Tolkien also tells the tale of a dying land and of a king who returns “with healing in his wings”. As with Parsifal, Aragorn passes through many trials in his own dark journey before he can claim the kingship.  In doing so Tolkien does not steal an idea from Wagner but draws from the same archetype. The true king is divinely anointed. The Steward can only watch over the kingdom until the true king comes. To be a steward is a position of high honour, and Gondor knows this, but Denethor sits in a simple chair beneath the throne. He is not the king.
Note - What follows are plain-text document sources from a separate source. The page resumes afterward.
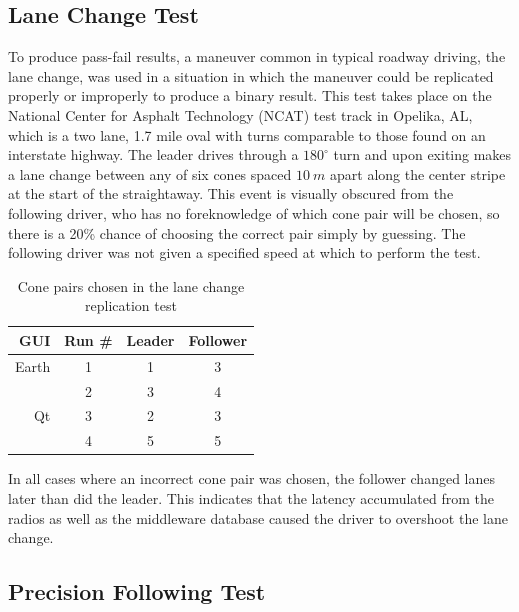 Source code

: \documentclass[twocolumn,10pt]{article}
\begin{document}
  \subsection*{Lane Change Test}

    To produce pass-fail results, a maneuver common in typical roadway driving, the lane change, was used in a situation in which the maneuver could be replicated properly or improperly to produce a binary result.  This test takes place on the National Center for Asphalt Technology (NCAT) test track in Opelika, AL, which is a two lane, 1.7 mile oval with turns comparable to those found on an interstate highway.  The leader drives through a $180^{\circ}$ turn and upon exiting makes a lane change between any of six cones spaced $10~m$ apart along the center stripe at the start of the straightaway.  This event is visually obscured from the following driver, who has no foreknowledge of which cone pair will be chosen, so there is a 20\% chance of choosing the correct pair simply by guessing.  The following driver was not given a specified speed at which to perform the test.

    \begin{table}[htbp] \centering
      \caption{Cone pairs chosen in the lane change replication test}
      \begin{tabular}{rc|cc} 
        GUI&    Run \#  &     Leader&    Follower \\\hline\hline
        Earth&      1       &       1   &    3 \\
             &      2       &       3   &    4 \\ \hline
        Qt   &      3       &       2   &    3 \\
             &      4       &       5   &    5 \\ \hline   
      \end{tabular}
      \label{tab:lanechangeresults}
    \end{table}

    In all cases where an incorrect cone pair was chosen, the follower changed lanes later than did the leader.  This indicates that the latency accumulated from the radios as well as the middleware database caused the driver to overshoot the lane change.


  \subsection*{Precision Following Test}
\end{document}
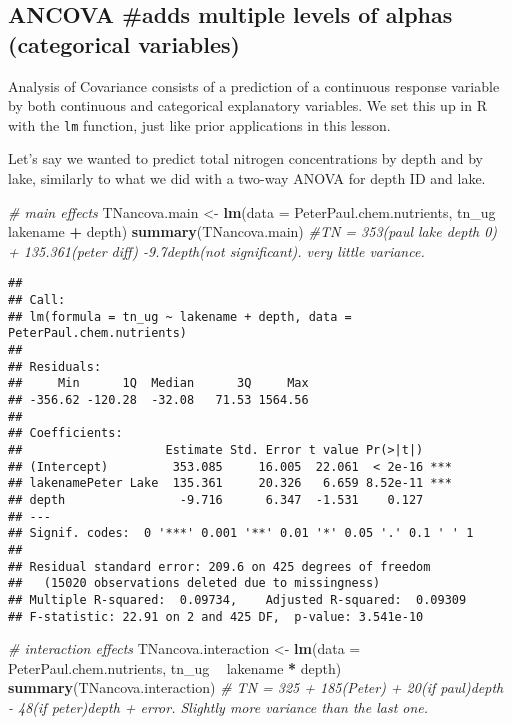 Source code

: \documentclass[]{article}
\newenvironment{Shaded}{\begin{snugshade}}{\end{snugshade}}
\newcommand{\KeywordTok}[1]{\textcolor[rgb]{0.13,0.29,0.53}{\textbf{#1}}}
\newcommand{\DataTypeTok}[1]{\textcolor[rgb]{0.13,0.29,0.53}{#1}}
\newcommand{\StringTok}[1]{\textcolor[rgb]{0.31,0.60,0.02}{#1}}
\newcommand{\CommentTok}[1]{\textcolor[rgb]{0.56,0.35,0.01}{\textit{#1}}}
\newcommand{\OperatorTok}[1]{\textcolor[rgb]{0.81,0.36,0.00}{\textbf{#1}}}
\newcommand{\NormalTok}[1]{#1}
\begin{document}
\subsection{ANCOVA \#adds multiple levels of alphas (categorical
variables)}\label{ancova-adds-multiple-levels-of-alphas-categorical-variables}

Analysis of Covariance consists of a prediction of a continuous response
variable by both continuous and categorical explanatory variables. We
set this up in R with the \texttt{lm} function, just like prior
applications in this lesson.

Let's say we wanted to predict total nitrogen concentrations by depth
and by lake, similarly to what we did with a two-way ANOVA for depth ID
and lake.

\begin{Shaded}
\begin{Highlighting}[]
\CommentTok{# main effects}
\NormalTok{TNancova.main <-}\StringTok{ }\KeywordTok{lm}\NormalTok{(}\DataTypeTok{data =}\NormalTok{ PeterPaul.chem.nutrients, tn_ug }\OperatorTok{~}\StringTok{ }\NormalTok{lakename }\OperatorTok{+}\StringTok{ }\NormalTok{depth)}
\KeywordTok{summary}\NormalTok{(TNancova.main) }\CommentTok{#TN = 353(paul lake depth 0) + 135.361(peter diff) -9.7depth(not significant). very little variance.}
\end{Highlighting}
\end{Shaded}

\begin{verbatim}
## 
## Call:
## lm(formula = tn_ug ~ lakename + depth, data = PeterPaul.chem.nutrients)
## 
## Residuals:
##     Min      1Q  Median      3Q     Max 
## -356.62 -120.28  -32.08   71.53 1564.56 
## 
## Coefficients:
##                    Estimate Std. Error t value Pr(>|t|)    
## (Intercept)         353.085     16.005  22.061  < 2e-16 ***
## lakenamePeter Lake  135.361     20.326   6.659 8.52e-11 ***
## depth                -9.716      6.347  -1.531    0.127    
## ---
## Signif. codes:  0 '***' 0.001 '**' 0.01 '*' 0.05 '.' 0.1 ' ' 1
## 
## Residual standard error: 209.6 on 425 degrees of freedom
##   (15020 observations deleted due to missingness)
## Multiple R-squared:  0.09734,    Adjusted R-squared:  0.09309 
## F-statistic: 22.91 on 2 and 425 DF,  p-value: 3.541e-10
\end{verbatim}

\begin{Shaded}
\begin{Highlighting}[]
\CommentTok{# interaction effects}
\NormalTok{TNancova.interaction <-}\StringTok{ }\KeywordTok{lm}\NormalTok{(}\DataTypeTok{data =}\NormalTok{ PeterPaul.chem.nutrients, tn_ug }\OperatorTok{~}\StringTok{ }\NormalTok{lakename }\OperatorTok{*}\StringTok{ }\NormalTok{depth)}
\KeywordTok{summary}\NormalTok{(TNancova.interaction) }\CommentTok{# TN = 325 + 185(Peter) + 20(if paul)depth - 48(if peter)depth + error. Slightly more variance than the last one.}
\end{Highlighting}
\end{Shaded}
\end{document}
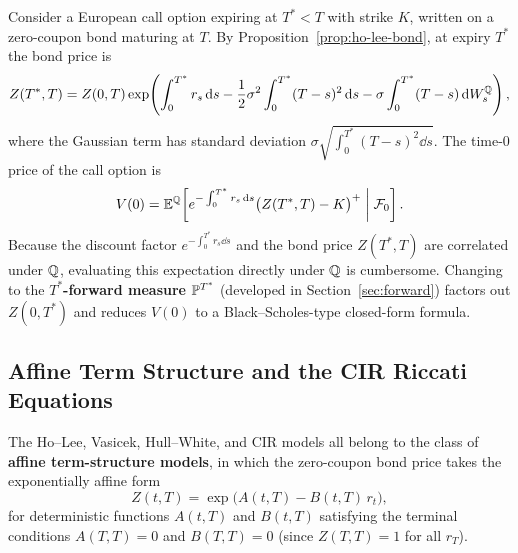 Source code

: \begin{example}\label{ex:zcb-call}
    Consider a European call option expiring at $T^* < T$ with strike $K$, written on a zero-coupon bond maturing at $T$. By Proposition~\ref{prop:ho-lee-bond}, at expiry $T^*$ the bond price is
    \[
    Z(T^*, T) = Z(0, T)\exp\!\left(\int_0^{T^*} r_s\,\mathrm{d} s - \frac{1}{2}\sigma^2 \int_0^{T^*} (T - s)^2\,\mathrm{d} s - \sigma\int_0^{T^*} (T - s)\,\mathrm{d} W_s^{\mathbb{Q}}\right),
    \]
    where the Gaussian term has standard deviation $\sigma\sqrt{\int_0^{T^*} (T - s)^2\dd s}$. The time-$0$ price of the call option is
    \[
    V(0) = \mathbb{E}^{\mathbb{Q}}\!\left[e^{-\int_0^{T^*} r_s\,\mathrm{d} s}\bigl(Z(T^*, T) - K\bigr)^+ \;\middle|\; \mathcal{F}_0\right].
    \]
    Because the discount factor $e^{-\int_0^{T^*} r_s\dd s}$ and the bond price $Z(T^*, T)$ are correlated under $\mathbb{Q}$, evaluating this expectation directly under $\mathbb{Q}$ is cumbersome. Changing to the \textbf{$T^*$-forward measure} $\mathbb{P}^{T^*}$ (developed in Section~\ref{sec:forward}) factors out $Z(0, T^*)$ and reduces $V(0)$ to a Black--Scholes-type closed-form formula.
\end{example}

\subsection*{Affine Term Structure and the CIR Riccati Equations}
The Ho--Lee, Vasicek, Hull--White, and CIR models all belong to the class of \textbf{affine term-structure models}, in which the zero-coupon bond price takes the exponentially affine form
\begin{equation}\label{eq:affine-zcb}
Z(t, T) = \exp\!\bigl(A(t, T) - B(t, T)\,r_t\bigr),
\end{equation}
for deterministic functions $A(t, T)$ and $B(t, T)$ satisfying the terminal conditions $A(T, T) = 0$ and $B(T, T) = 0$ (since $Z(T, T) = 1$ for all $r_T$).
Sam Gamgee Teaches Us to Make Good Choices

Freaky Friday was a favourite movie in our family as our girls were growing up. Jamie Lee Curtis’s mother finds herself in the body of her daughter who is played by Lindsey Lohan and her daughter finds herself in her mother’s body and both of them discover that it is tough to be the other. And there is a line that we all came to enjoy  (and most especially my wife!) which was delivered by Jamie Lee Curtis to her daughter.

“Make Good Choices!”

It was a line that summed up a parent’s desperate desire for her child as she makes the journey towards adulthood and also the feeling of powerlessness that a parent feels as the child walks out of the door (which they must!) and into a world that the parent cannot control.

After he fights his great battles with Gollum and with Shelob Sam is presented with a choice. He is sure that Frodo is dead and that if the quest of the Ring is to be completed then he alone must do it. He remembers the words he spoke to Frodo at the beginning of their journey after they had met the elven company of Gildor Inglorion. “I have something to do before the end. I must see it through, sir, if you understand.”

And so poor Sam takes Sting and he takes the Star Glass of Galadriel and he takes the Ring. A voice within him declares that “the errand must not fail” and Sam knows that he must make up his own mind. No one can else can do it for him. Not that he has any confidence that he will make the right choice.

“I’ll be sure to go wrong,” he says, “that’ll be Sam Gamgee all over.”

We have been here before with Sam and what we know is that he will strive to do the right thing and that he will never be sure that he is doing the right thing. Furthermore, this time it will be even worse for Sam because in any moment of doubt in the story until now he has had a guiding principle that has carried him through and that has been to serve Frodo the best he can. Now, as far as he is concerned, Frodo is dead and the lode star of his life has been taken from him. Sam has to make a choice without him, perhaps for the first time in his life.

We are all grateful for the choice that Sam makes because if the orcs had found him beside Frodo the end would have been heroic but also swift and horrible. Sam is able to evade capture or death because he puts on the Ring. He then learns that Frodo is not dead but only drugged because Shelob’s preference is for live meat. He is horrified when he learns this but he has done the right thing. He could not possibly have saved Frodo from the orcs.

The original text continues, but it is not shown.